Stored data
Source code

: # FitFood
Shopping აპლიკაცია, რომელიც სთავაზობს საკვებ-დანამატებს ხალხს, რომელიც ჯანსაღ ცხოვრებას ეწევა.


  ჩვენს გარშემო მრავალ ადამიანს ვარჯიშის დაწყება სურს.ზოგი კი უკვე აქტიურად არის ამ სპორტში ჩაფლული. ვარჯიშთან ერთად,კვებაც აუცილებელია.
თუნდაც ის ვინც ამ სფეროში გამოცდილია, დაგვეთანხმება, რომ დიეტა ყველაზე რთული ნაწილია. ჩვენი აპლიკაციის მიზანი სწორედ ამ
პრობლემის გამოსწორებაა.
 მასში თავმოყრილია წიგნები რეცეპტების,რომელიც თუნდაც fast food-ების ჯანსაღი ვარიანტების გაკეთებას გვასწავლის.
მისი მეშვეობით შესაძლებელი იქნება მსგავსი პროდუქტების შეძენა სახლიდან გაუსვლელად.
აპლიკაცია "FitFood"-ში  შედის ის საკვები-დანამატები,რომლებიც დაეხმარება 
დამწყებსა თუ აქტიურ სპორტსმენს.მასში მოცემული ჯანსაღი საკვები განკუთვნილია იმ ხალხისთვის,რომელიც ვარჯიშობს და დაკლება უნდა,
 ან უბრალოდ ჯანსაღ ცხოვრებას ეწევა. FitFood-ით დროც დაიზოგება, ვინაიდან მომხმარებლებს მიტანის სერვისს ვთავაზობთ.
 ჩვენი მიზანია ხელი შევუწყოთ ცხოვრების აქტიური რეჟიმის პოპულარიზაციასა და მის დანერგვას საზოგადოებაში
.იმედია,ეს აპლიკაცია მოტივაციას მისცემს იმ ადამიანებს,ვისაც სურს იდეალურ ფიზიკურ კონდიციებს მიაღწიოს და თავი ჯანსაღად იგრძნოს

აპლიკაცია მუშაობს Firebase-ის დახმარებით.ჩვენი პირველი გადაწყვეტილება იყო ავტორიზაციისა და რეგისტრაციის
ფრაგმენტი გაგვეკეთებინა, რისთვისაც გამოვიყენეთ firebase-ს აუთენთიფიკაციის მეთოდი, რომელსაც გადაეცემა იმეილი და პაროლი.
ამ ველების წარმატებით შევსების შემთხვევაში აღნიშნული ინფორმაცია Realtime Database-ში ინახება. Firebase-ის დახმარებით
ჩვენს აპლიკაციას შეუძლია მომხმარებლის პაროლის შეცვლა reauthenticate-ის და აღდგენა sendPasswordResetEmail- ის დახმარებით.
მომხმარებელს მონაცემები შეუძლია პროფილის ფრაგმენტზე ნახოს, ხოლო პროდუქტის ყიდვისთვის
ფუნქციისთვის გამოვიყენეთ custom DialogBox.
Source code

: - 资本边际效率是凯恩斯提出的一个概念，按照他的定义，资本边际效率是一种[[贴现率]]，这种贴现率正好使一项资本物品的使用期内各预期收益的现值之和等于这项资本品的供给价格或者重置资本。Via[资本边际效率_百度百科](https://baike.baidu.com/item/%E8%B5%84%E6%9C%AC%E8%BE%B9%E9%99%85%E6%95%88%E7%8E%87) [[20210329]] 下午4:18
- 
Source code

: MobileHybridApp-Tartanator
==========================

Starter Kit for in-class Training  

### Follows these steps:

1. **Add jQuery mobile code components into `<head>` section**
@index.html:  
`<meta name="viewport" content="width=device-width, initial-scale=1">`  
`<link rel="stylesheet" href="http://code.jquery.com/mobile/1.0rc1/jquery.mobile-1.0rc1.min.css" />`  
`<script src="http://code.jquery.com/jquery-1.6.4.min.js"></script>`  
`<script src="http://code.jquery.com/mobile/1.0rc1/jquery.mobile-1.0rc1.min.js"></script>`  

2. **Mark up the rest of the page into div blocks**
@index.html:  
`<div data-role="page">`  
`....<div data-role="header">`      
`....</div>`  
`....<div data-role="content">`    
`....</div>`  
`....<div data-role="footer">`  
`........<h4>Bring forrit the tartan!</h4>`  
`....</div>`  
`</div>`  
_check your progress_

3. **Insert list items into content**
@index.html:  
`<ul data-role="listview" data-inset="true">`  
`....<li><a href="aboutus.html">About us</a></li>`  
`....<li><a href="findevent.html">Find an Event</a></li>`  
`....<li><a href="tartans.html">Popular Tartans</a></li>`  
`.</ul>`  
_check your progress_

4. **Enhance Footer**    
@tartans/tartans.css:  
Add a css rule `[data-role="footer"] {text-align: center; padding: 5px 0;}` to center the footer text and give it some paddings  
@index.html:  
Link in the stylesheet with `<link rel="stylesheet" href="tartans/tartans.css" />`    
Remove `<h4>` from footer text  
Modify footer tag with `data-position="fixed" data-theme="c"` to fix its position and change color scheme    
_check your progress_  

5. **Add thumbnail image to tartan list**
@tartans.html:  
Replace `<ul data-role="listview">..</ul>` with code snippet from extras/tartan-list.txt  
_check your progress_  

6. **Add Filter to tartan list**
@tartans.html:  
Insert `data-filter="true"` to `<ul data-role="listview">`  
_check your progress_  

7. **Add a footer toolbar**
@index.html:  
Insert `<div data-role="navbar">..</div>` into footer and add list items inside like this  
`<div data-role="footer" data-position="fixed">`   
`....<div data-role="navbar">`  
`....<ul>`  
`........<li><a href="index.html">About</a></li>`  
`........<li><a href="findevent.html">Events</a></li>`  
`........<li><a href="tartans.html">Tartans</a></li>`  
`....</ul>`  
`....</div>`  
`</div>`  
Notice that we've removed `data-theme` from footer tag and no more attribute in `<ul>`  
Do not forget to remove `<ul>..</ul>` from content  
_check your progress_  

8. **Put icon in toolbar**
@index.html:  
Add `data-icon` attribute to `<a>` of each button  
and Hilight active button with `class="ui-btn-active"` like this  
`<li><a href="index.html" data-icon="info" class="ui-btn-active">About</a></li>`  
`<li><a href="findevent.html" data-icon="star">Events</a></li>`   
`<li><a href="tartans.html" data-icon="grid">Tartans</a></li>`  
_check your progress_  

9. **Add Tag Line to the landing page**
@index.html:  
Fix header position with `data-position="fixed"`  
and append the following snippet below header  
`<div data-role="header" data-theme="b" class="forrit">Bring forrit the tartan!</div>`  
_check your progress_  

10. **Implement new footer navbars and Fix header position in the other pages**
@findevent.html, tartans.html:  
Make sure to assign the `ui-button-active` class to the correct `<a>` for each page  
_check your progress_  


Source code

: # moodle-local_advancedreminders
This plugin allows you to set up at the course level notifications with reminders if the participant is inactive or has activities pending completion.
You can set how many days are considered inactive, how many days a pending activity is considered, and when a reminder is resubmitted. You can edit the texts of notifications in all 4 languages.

What this task involves: Nothing in the data may be omitted; transcribe it exactly.

Worked solution:
Source code

: # FitFood
Shopping აპლიკაცია, რომელიც სთავაზობს საკვებ-დანამატებს ხალხს, რომელიც ჯანსაღ ცხოვრებას ეწევა.


  ჩვენს გარშემო მრავალ ადამიანს ვარჯიშის დაწყება სურს.ზოგი კი უკვე აქტიურად არის ამ სპორტში ჩაფლული. ვარჯიშთან ერთად,კვებაც აუცილებელია.
თუნდაც ის ვინც ამ სფეროში გამოცდილია, დაგვეთანხმება, რომ დიეტა ყველაზე რთული ნაწილია. ჩვენი აპლიკაციის მიზანი სწორედ ამ
პრობლემის გამოსწორებაა.
 მასში თავმოყრილია წიგნები რეცეპტების,რომელიც თუნდაც fast food-ების ჯანსაღი ვარიანტების გაკეთებას გვასწავლის.
მისი მეშვეობით შესაძლებელი იქნება მსგავსი პროდუქტების შეძენა სახლიდან გაუსვლელად.
აპლიკაცია "FitFood"-ში  შედის ის საკვები-დანამატები,რომლებიც დაეხმარება 
დამწყებსა თუ აქტიურ სპორტსმენს.მასში მოცემული ჯანსაღი საკვები განკუთვნილია იმ ხალხისთვის,რომელიც ვარჯიშობს და დაკლება უნდა,
 ან უბრალოდ ჯანსაღ ცხოვრებას ეწევა. FitFood-ით დროც დაიზოგება, ვინაიდან მომხმარებლებს მიტანის სერვისს ვთავაზობთ.
 ჩვენი მიზანია ხელი შევუწყოთ ცხოვრების აქტიური რეჟიმის პოპულარიზაციასა და მის დანერგვას საზოგადოებაში
.იმედია,ეს აპლიკაცია მოტივაციას მისცემს იმ ადამიანებს,ვისაც სურს იდეალურ ფიზიკურ კონდიციებს მიაღწიოს და თავი ჯანსაღად იგრძნოს

აპლიკაცია მუშაობს Firebase-ის დახმარებით.ჩვენი პირველი გადაწყვეტილება იყო ავტორიზაციისა და რეგისტრაციის
ფრაგმენტი გაგვეკეთებინა, რისთვისაც გამოვიყენეთ firebase-ს აუთენთიფიკაციის მეთოდი, რომელსაც გადაეცემა იმეილი და პაროლი.
ამ ველების წარმატებით შევსების შემთხვევაში აღნიშნული ინფორმაცია Realtime Database-ში ინახება. Firebase-ის დახმარებით
ჩვენს აპლიკაციას შეუძლია მომხმარებლის პაროლის შეცვლა reauthenticate-ის და აღდგენა sendPasswordResetEmail- ის დახმარებით.
მომხმარებელს მონაცემები შეუძლია პროფილის ფრაგმენტზე ნახოს, ხოლო პროდუქტის ყიდვისთვის
ფუნქციისთვის გამოვიყენეთ custom DialogBox.
Source code

: - 资本边际效率是凯恩斯提出的一个概念，按照他的定义，资本边际效率是一种[[贴现率]]，这种贴现率正好使一项资本物品的使用期内各预期收益的现值之和等于这项资本品的供给价格或者重置资本。Via[资本边际效率_百度百科](https://baike.baidu.com/item/%E8%B5%84%E6%9C%AC%E8%BE%B9%E9%99%85%E6%95%88%E7%8E%87) [[20210329]] 下午4:18
- 
Source code

: MobileHybridApp-Tartanator
==========================

Starter Kit for in-class Training  

### Follows these steps:

1. **Add jQuery mobile code components into `<head>` section**
@index.html:  
`<meta name="viewport" content="width=device-width, initial-scale=1">`  
`<link rel="stylesheet" href="http://code.jquery.com/mobile/1.0rc1/jquery.mobile-1.0rc1.min.css" />`  
`<script src="http://code.jquery.com/jquery-1.6.4.min.js"></script>`  
`<script src="http://code.jquery.com/mobile/1.0rc1/jquery.mobile-1.0rc1.min.js"></script>`  

2. **Mark up the rest of the page into div blocks**
@index.html:  
`<div data-role="page">`  
`....<div data-role="header">`      
`....</div>`  
`....<div data-role="content">`    
`....</div>`  
`....<div data-role="footer">`  
`........<h4>Bring forrit the tartan!</h4>`  
`....</div>`  
`</div>`  
_check your progress_

3. **Insert list items into content**
@index.html:  
`<ul data-role="listview" data-inset="true">`  
`....<li><a href="aboutus.html">About us</a></li>`  
`....<li><a href="findevent.html">Find an Event</a></li>`  
`....<li><a href="tartans.html">Popular Tartans</a></li>`  
`.</ul>`  
_check your progress_

4. **Enhance Footer**    
@tartans/tartans.css:  
Add a css rule `[data-role="footer"] {text-align: center; padding: 5px 0;}` to center the footer text and give it some paddings  
@index.html:  
Link in the stylesheet with `<link rel="stylesheet" href="tartans/tartans.css" />`    
Remove `<h4>` from footer text  
Modify footer tag with `data-position="fixed" data-theme="c"` to fix its position and change color scheme    
_check your progress_  

5. **Add thumbnail image to tartan list**
@tartans.html:  
Replace `<ul data-role="listview">..</ul>` with code snippet from extras/tartan-list.txt  
_check your progress_  

6. **Add Filter to tartan list**
@tartans.html:  
Insert `data-filter="true"` to `<ul data-role="listview">`  
_check your progress_  

7. **Add a footer toolbar**
@index.html:  
Insert `<div data-role="navbar">..</div>` into footer and add list items inside like this  
`<div data-role="footer" data-position="fixed">`   
`....<div data-role="navbar">`  
`....<ul>`  
`........<li><a href="index.html">About</a></li>`  
`........<li><a href="findevent.html">Events</a></li>`  
`........<li><a href="tartans.html">Tartans</a></li>`  
`....</ul>`  
`....</div>`  
`</div>`  
Notice that we've removed `data-theme` from footer tag and no more attribute in `<ul>`  
Do not forget to remove `<ul>..</ul>` from content  
_check your progress_  

8. **Put icon in toolbar**
@index.html:  
Add `data-icon` attribute to `<a>` of each button  
and Hilight active button with `class="ui-btn-active"` like this  
`<li><a href="index.html" data-icon="info" class="ui-btn-active">About</a></li>`  
`<li><a href="findevent.html" data-icon="star">Events</a></li>`   
`<li><a href="tartans.html" data-icon="grid">Tartans</a></li>`  
_check your progress_  

9. **Add Tag Line to the landing page**
@index.html:  
Fix header position with `data-position="fixed"`  
and append the following snippet below header  
`<div data-role="header" data-theme="b" class="forrit">Bring forrit the tartan!</div>`  
_check your progress_  

10. **Implement new footer navbars and Fix header position in the other pages**
@findevent.html, tartans.html:  
Make sure to assign the `ui-button-active` class to the correct `<a>` for each page  
_check your progress_  


Source code

: # moodle-local_advancedreminders
This plugin allows you to set up at the course level notifications with reminders if the participant is inactive or has activities pending completion.
You can set how many days are considered inactive, how many days a pending activity is considered, and when a reminder is resubmitted. You can edit the texts of notifications in all 4 languages.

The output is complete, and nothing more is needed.